Go to content

River diversions and flood storage

The expansion of Heathrow will extend the airport into the Colne Valley, affecting the routes of a number of watercourses and areas of existing floodplain.

We need to protect the quality of the water environment and work with the Environment Agency and other stakeholders to deliver appropriate solutions. Our plans for green infrastructure are set out here. We will ensure that expansion does not put any homes or businesses at greater risk of flooding.

River diversions

The Colne Valley has three principal rivers namely the River Colne, the Colne Brook and the Wraysbury River. The Duke of Northumberland’s River and the Longford River are also important watercourses that flow around the existing western airport boundary.

The area is very flat and one of the challenges when diverting a river is to ensure its flow is maintained. By raising the proposed new runway and its taxiways by 3 to 5 metres above current levels we create the opportunity for some of the rivers to flow underneath it before reverting to their existing channels south of the runway.

We have considered a range of options (see below) and recognise that it may be possible to divert some rivers under the runway and some around the runway in new channels. The exact alignments require further development. Our current thinking for these watercourses is as follows:

  • Longford River and Duke of Northumberland’s River – with their easterly alignment it is not feasible to divert them around the runway and maintain their flows. The only viable option is to divert both rivers under the runway;
  • Colne River and Wraysbury River – diverting around the runway in an open channel would require more land, involve complex construction sequencing as well as the need to cross the M25 and M4 motorways. Diverting these rivers under the runway is less complex to deliver, requires less land and keeps the rivers as close as possible to their existing alignment. Further work is required on the potential effects to habitat connectivity;
  • Colne Brook – with its current western alignment, the option to divert around the west end of the runway would be less costly and help provide habitat connectivity and landscape value.

Options to create a new channel west of the new runway are also being investigated to understand the potential to provide habitat connectivity, landscaping and amenity value.

DIAGRAM; River diversion options with expansion.
Click on the image to view a larger version in a new browser window.

Flood storage

The new runway will be built partly in the flood plain of the Colne Valley and as a result replacement flood storage will be needed. Any changes proposed to the flood plain will not increase the existing risk of flooding.
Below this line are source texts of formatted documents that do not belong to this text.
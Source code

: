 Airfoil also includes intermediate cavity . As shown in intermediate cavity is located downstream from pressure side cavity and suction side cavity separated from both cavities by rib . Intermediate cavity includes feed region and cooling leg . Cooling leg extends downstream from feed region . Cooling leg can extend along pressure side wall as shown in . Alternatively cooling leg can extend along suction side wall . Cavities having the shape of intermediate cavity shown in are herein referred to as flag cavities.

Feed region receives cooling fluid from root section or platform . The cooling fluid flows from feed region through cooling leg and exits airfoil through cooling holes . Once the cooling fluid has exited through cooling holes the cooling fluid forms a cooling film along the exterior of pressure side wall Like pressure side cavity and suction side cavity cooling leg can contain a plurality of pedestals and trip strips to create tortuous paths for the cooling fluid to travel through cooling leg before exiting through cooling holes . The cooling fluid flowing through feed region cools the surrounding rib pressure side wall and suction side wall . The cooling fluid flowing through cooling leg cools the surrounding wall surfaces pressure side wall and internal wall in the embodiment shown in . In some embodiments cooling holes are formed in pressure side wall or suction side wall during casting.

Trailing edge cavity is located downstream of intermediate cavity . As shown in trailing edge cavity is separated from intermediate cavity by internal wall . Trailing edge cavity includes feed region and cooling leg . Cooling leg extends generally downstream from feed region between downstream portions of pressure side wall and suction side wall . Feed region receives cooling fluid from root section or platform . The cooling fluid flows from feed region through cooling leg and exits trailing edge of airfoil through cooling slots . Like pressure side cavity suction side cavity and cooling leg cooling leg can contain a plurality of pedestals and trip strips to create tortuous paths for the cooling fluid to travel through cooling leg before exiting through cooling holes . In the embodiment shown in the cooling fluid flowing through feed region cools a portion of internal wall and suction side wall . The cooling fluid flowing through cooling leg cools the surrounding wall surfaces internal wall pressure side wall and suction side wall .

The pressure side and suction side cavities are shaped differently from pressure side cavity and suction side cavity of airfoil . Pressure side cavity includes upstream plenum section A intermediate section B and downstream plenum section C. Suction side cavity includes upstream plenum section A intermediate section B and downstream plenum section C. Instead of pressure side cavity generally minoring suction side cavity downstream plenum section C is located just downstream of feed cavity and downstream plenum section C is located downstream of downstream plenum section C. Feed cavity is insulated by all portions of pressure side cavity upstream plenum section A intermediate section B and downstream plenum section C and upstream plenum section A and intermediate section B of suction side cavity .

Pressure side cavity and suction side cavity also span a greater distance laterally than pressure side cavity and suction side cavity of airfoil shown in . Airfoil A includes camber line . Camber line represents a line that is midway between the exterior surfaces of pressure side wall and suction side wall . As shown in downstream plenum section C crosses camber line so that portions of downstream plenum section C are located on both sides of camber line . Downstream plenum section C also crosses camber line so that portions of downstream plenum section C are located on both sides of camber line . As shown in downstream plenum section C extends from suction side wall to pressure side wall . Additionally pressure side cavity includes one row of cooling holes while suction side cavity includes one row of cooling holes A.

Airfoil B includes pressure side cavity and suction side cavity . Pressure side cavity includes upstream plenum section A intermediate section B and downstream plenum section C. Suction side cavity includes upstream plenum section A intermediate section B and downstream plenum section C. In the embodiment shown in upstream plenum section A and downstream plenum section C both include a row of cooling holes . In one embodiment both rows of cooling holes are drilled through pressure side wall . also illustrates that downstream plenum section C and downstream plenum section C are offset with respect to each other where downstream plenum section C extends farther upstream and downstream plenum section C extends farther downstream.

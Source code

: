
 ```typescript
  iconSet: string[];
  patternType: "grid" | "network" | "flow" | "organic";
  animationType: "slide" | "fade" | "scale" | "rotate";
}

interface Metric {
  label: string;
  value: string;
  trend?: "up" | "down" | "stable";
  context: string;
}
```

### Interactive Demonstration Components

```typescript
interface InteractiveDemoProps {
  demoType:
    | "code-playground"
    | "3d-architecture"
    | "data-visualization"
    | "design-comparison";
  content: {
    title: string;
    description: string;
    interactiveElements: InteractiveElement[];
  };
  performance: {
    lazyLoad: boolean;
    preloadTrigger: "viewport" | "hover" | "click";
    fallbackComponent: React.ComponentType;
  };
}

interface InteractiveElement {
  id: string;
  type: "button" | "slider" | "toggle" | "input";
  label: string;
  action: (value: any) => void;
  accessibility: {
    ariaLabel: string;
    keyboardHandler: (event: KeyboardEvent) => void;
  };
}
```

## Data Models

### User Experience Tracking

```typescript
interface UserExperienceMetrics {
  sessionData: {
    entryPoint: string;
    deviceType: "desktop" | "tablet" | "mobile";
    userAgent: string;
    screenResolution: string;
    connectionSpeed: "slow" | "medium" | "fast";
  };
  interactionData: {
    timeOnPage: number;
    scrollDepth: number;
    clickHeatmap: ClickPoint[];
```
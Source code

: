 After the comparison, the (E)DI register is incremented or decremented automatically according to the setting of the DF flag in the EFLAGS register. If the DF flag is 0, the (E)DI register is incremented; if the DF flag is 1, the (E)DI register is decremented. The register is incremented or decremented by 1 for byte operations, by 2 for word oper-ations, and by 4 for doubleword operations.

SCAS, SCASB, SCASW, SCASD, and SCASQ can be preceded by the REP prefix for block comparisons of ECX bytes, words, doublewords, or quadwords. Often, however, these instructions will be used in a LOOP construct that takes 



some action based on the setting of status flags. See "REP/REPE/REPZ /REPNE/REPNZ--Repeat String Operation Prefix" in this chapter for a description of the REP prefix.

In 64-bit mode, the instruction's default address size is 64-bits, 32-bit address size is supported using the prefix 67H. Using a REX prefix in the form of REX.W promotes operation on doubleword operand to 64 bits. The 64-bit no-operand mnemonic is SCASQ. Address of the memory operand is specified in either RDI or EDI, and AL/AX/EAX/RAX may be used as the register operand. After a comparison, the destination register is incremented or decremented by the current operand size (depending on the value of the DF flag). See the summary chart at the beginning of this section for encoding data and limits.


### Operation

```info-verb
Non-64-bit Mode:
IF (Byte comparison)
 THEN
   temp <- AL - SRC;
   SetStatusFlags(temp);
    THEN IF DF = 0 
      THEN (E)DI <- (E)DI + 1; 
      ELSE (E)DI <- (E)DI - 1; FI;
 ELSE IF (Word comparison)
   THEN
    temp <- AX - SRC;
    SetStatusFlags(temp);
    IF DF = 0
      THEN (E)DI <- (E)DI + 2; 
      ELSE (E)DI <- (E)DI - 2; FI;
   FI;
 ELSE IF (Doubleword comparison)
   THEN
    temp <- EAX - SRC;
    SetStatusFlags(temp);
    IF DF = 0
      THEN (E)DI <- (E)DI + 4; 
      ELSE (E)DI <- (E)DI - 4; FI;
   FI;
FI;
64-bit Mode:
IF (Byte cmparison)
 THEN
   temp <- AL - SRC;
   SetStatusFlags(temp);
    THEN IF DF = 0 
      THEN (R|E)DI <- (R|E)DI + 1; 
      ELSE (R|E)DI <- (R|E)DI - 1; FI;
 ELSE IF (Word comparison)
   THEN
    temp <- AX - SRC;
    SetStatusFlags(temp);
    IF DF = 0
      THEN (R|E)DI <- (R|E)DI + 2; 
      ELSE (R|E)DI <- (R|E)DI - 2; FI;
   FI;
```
We have short-listed two approaches for the re-provision of flood storage:

Approach 1 – On-airport storage: This would require building flood reduction measures under the new airfield which could reduce the amount of land needed, but these structures are costly to build, require complex phasing and may compete with other operational land uses such as taxiways and aircraft parking.

Approach 2 – New upstream storage: Flood storage options outside the airfield would need land to be lowered or existing watercourses widened to increase flood storage capacity. These options (shown below) are located closest to the areas lost from the existing floodplain, provide opportunities to improve the landscape, avoid effects on the airport operation but would require more land outside the airport.

DIAGRAM: Flood storage options with expansion.
Click on the image to view a larger version in a new browser window.

Please note that not all of these sites will be required for flood storage and we are likely to seek an appropriate balance between using on airport and new upstream storage capacity for water storage if a flood event occurs.

Further information

More extreme weather events and the large amounts of hard surfacing at airports means that flooding is an important issue. We need to make sure that our proposals do not cause or worsen local flooding in heavy rain or snow. We have identified different ways in which we might divert rivers and provide flood storage that will be required in the event of extreme conditions. If you are interested in these, further details are provided in section 9 of "Our Emerging Plans" and section 8 of our "Scheme Development Report". Both documents are available in the Documents & Resources section of this website.